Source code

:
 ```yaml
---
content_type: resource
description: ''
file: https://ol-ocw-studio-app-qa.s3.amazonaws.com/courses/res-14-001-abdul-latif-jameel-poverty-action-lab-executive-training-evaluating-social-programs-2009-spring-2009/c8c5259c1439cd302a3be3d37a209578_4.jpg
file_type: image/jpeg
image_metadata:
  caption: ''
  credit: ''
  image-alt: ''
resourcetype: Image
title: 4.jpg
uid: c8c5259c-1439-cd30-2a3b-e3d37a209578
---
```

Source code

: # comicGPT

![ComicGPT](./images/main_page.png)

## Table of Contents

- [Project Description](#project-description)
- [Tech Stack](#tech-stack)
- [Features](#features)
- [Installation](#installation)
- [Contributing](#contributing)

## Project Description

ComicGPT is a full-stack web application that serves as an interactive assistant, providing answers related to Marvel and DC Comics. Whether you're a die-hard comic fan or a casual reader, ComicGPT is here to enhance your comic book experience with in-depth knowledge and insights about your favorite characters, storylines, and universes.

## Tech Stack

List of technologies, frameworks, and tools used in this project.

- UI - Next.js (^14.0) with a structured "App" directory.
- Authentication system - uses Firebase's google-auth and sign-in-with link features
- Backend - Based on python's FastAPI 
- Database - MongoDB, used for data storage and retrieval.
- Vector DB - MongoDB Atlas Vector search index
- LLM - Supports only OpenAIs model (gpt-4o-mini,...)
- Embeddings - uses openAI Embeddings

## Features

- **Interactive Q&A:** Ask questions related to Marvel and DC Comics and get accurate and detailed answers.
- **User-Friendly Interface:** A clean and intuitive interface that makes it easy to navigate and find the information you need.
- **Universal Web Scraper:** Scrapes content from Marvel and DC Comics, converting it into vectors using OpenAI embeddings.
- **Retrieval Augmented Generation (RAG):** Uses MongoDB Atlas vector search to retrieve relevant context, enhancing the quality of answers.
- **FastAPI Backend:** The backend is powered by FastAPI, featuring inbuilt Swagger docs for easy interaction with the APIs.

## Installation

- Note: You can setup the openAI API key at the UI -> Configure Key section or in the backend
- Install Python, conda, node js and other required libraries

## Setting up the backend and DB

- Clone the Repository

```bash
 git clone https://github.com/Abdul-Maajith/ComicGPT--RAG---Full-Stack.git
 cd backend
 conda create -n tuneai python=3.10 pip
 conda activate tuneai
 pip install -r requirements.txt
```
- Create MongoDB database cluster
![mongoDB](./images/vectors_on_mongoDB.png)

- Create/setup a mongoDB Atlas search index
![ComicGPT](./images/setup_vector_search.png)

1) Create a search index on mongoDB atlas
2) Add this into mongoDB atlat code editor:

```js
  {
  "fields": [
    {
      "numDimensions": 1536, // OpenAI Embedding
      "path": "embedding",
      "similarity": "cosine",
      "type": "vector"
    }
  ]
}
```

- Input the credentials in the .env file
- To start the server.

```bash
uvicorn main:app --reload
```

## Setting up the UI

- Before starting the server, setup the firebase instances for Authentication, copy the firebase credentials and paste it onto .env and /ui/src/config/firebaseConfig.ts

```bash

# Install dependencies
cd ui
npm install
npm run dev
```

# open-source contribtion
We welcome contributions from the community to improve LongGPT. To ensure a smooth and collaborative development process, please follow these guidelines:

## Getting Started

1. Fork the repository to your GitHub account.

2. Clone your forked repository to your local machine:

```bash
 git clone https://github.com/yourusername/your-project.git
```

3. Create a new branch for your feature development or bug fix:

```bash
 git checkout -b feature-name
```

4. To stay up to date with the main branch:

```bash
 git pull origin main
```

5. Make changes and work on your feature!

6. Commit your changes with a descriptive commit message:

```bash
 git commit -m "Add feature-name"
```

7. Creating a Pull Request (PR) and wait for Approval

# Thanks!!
━━━━━━━━
▸ **Exercise goal**
Only the lines above from the one with "List of technologies, frameworks, and" up to and including the one with "# open-source contribtion" should be repeated, exactly as written.

▸ **Output below**
List of technologies, frameworks, and tools used in this project.

- UI - Next.js (^14.0) with a structured "App" directory.
- Authentication system - uses Firebase's google-auth and sign-in-with link features
- Backend - Based on python's FastAPI 
- Database - MongoDB, used for data storage and retrieval.
- Vector DB - MongoDB Atlas Vector search index
- LLM - Supports only OpenAIs model (gpt-4o-mini,...)
- Embeddings - uses openAI Embeddings

## Features

- **Interactive Q&A:** Ask questions related to Marvel and DC Comics and get accurate and detailed answers.
- **User-Friendly Interface:** A clean and intuitive interface that makes it easy to navigate and find the information you need.
- **Universal Web Scraper:** Scrapes content from Marvel and DC Comics, converting it into vectors using OpenAI embeddings.
- **Retrieval Augmented Generation (RAG):** Uses MongoDB Atlas vector search to retrieve relevant context, enhancing the quality of answers.
- **FastAPI Backend:** The backend is powered by FastAPI, featuring inbuilt Swagger docs for easy interaction with the APIs.

## Installation

- Note: You can setup the openAI API key at the UI -> Configure Key section or in the backend
- Install Python, conda, node js and other required libraries

## Setting up the backend and DB

- Clone the Repository

```bash
 git clone https://github.com/Abdul-Maajith/ComicGPT--RAG---Full-Stack.git
 cd backend
 conda create -n tuneai python=3.10 pip
 conda activate tuneai
 pip install -r requirements.txt
```
- Create MongoDB database cluster
![mongoDB](./images/vectors_on_mongoDB.png)

- Create/setup a mongoDB Atlas search index
![ComicGPT](./images/setup_vector_search.png)

1) Create a search index on mongoDB atlas
2) Add this into mongoDB atlat code editor:

```js
  {
  "fields": [
    {
      "numDimensions": 1536, // OpenAI Embedding
      "path": "embedding",
      "similarity": "cosine",
      "type": "vector"
    }
  ]
}
```

- Input the credentials in the .env file
- To start the server.

```bash
uvicorn main:app --reload
```

## Setting up the UI

- Before starting the server, setup the firebase instances for Authentication, copy the firebase credentials and paste it onto .env and /ui/src/config/firebaseConfig.ts

```bash

# Install dependencies
cd ui
npm install
npm run dev
```

# open-source contribtion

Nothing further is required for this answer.